To strengthen the nation’s teacher-preparation programs, President Obama is asking the Department of Education to move forward with a plan to issue draft regulations that encourage and support states in developing systems for rating programs and providing them with information to help the programs improve.
“Poor programs, what they do is produce teachers who are underprepared, are ineffective, and who are frustrated,” Arne Duncan, the secretary of education, said during a conference call with reporters on Thursday. “Too many teacher-prep programs give little or no information about how their graduates are actually doing once they enter the teaching profession. That is simply unacceptable and must change.”
A draft of the proposed rule will be available for public comment this summer, Mr. Duncan said, with a goal of publishing a final rule within the next year.
Teacher-preparation programs have come under fire by the Education Department during the Obama administration. In 2009, Mr. Duncan accused the programs of doing a “mediocre job” of preparing teachers for “the 21st-century classroom.” Last month several experts who testified before the U.S. Senate’s education committee said that the current federal oversight of teacher-training programs needed reform.
The department tried to craft regulations for the programs two years ago through negotiated rule-making, but the negotiators on the panel could not reach consensus on the department’s proposal.
Under that proposal, states would have been required to evaluate programs based on their graduates’ employment outcomes, the academic “growth” of their graduates’ future students (as measured by test scores, when available), and customer-satisfaction surveys. Only highly rated programs would have been eligible to award federal Teach Grants, which provide up to $4,000 a year to students who plan to work in high-need areas.
The panel’s impasse left the department free to propose whatever evaluation system it chose, although department officials implied they would take the panel’s views into account when issuing a new draft rule.
‘Their Own Meaningful Systems’
The department is now moving forward with its plans, at the president’s request.
In a news release on Thursday, the department said the proposal it would release this summer will build on efforts already under way in some states and will “encourage all states to develop their own meaningful systems to identify high- and low-performing teacher-preparation programs across all kinds of programs, not just those based in colleges and universities.”
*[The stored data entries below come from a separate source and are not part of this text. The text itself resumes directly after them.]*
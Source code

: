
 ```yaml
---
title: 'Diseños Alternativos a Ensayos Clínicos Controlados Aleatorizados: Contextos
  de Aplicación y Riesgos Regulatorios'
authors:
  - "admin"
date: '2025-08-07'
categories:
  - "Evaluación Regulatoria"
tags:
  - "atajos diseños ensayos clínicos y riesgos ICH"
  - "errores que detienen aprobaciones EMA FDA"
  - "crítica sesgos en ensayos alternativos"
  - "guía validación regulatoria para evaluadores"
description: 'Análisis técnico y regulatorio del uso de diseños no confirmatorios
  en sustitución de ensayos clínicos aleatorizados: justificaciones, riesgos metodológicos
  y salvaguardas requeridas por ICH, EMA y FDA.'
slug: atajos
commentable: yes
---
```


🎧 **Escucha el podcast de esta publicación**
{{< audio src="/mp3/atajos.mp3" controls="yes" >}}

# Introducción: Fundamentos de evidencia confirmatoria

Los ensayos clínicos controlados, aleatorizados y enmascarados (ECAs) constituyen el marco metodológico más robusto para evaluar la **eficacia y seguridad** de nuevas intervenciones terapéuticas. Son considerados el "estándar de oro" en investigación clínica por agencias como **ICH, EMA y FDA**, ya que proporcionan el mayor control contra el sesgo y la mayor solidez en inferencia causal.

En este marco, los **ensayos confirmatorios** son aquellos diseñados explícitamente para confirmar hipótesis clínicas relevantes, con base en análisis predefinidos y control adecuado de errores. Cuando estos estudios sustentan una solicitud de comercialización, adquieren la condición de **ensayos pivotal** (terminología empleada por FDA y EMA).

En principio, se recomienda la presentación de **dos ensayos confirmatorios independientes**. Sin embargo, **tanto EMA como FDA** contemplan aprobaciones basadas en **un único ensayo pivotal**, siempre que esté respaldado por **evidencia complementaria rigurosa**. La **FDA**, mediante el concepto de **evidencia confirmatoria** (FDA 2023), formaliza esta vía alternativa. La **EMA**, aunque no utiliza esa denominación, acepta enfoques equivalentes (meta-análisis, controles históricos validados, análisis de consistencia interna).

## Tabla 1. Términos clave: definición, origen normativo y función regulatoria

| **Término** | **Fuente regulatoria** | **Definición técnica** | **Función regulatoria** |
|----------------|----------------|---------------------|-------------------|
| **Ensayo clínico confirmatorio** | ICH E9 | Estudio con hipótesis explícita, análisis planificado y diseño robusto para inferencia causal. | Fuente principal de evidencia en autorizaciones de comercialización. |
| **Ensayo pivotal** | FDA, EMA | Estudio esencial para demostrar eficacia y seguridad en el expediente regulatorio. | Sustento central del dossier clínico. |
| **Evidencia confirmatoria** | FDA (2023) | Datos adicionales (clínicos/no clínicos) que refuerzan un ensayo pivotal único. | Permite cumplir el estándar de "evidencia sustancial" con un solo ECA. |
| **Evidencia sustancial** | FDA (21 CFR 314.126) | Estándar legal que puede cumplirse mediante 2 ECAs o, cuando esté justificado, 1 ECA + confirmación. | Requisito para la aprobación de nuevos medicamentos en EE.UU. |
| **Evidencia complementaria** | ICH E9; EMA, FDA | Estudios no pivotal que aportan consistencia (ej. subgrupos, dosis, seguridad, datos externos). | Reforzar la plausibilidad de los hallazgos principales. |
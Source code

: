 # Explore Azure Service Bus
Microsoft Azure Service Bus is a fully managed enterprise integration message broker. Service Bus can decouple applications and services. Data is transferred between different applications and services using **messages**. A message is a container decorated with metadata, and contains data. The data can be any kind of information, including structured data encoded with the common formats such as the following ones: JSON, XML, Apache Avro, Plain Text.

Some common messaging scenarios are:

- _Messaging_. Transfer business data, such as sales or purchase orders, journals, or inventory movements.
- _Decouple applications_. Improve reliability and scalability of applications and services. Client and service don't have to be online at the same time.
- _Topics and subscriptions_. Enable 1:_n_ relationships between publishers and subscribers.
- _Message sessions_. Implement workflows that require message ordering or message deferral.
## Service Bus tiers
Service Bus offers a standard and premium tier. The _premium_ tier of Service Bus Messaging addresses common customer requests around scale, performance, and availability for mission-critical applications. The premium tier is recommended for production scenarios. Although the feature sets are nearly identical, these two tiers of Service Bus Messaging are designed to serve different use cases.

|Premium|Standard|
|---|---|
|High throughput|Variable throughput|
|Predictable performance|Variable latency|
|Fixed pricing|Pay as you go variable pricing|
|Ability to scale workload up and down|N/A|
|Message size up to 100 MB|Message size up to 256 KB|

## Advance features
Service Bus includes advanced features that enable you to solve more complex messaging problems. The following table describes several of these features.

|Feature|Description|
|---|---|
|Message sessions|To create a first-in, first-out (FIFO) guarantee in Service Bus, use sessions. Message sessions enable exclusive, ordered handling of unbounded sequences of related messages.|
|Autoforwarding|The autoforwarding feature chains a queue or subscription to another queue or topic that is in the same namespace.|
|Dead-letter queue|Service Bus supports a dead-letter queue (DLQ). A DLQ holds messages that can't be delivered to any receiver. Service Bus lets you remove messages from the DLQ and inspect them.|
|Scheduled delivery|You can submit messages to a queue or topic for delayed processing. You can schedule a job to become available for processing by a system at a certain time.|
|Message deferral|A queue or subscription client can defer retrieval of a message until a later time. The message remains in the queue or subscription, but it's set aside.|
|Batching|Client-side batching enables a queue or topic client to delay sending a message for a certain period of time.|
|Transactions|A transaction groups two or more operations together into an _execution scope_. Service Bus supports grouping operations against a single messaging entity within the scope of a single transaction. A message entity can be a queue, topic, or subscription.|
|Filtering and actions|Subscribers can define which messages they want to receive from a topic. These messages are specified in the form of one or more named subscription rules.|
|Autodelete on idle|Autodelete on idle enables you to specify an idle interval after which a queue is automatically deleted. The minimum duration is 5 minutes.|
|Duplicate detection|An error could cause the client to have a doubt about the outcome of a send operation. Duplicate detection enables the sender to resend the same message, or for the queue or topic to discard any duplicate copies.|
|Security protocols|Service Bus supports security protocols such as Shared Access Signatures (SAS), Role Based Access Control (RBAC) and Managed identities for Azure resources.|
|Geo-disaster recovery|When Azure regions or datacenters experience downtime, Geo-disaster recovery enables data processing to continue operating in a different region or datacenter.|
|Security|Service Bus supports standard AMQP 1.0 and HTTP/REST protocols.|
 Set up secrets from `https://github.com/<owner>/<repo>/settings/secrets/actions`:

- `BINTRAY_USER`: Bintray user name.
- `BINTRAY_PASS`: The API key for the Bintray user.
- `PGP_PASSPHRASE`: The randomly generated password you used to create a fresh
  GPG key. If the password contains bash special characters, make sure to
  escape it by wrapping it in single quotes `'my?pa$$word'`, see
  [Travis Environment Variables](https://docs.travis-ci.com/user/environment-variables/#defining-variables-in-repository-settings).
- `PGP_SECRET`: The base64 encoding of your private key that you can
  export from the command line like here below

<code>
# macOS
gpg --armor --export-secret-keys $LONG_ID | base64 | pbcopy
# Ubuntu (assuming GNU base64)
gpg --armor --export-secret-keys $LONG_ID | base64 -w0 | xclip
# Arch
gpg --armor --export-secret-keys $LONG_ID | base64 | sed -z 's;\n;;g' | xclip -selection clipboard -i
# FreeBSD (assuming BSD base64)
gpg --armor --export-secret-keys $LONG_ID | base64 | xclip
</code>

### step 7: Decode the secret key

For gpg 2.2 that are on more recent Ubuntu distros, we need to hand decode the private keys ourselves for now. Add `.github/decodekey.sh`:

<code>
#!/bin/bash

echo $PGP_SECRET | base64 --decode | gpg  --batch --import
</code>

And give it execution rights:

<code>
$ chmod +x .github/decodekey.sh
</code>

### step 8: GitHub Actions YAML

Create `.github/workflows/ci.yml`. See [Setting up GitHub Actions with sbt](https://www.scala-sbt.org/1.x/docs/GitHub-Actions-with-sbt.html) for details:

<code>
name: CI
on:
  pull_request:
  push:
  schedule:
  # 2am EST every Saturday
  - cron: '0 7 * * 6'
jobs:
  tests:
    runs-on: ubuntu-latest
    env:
The proposal will also call for relying on those state-developed program ratings, in part, to determine programs’ eligibility for Teach grants.
Programs now lack the feedback they need to identify their strengths and weaknesses, the department said, and have little information on where their graduates go to teach, how long they stay, and how they perform in the classroom.
Only five states—Florida, Louisiana, North Carolina, Ohio, and Tennessee—are now reporting information about teacher-preparation programs and their graduates back to the programs, potential teachers, and the public, it said.
Meanwhile, nearly two-thirds of new teachers say that their training programs left them underprepared for the realities of the classroom. Among complaints generally at the top of new teachers’ lists, Mr. Duncan said, is that programs do not adequately prepare them to teach in a diverse learning environment. He also said undergraduates are not being given enough opportunities to learn how to use the technology needed in today’s classrooms.
The changes the department will propose, Mr. Duncan said, “will get us closer to President Obama’s profound goal of having a great teacher in every single classroom around the nation.”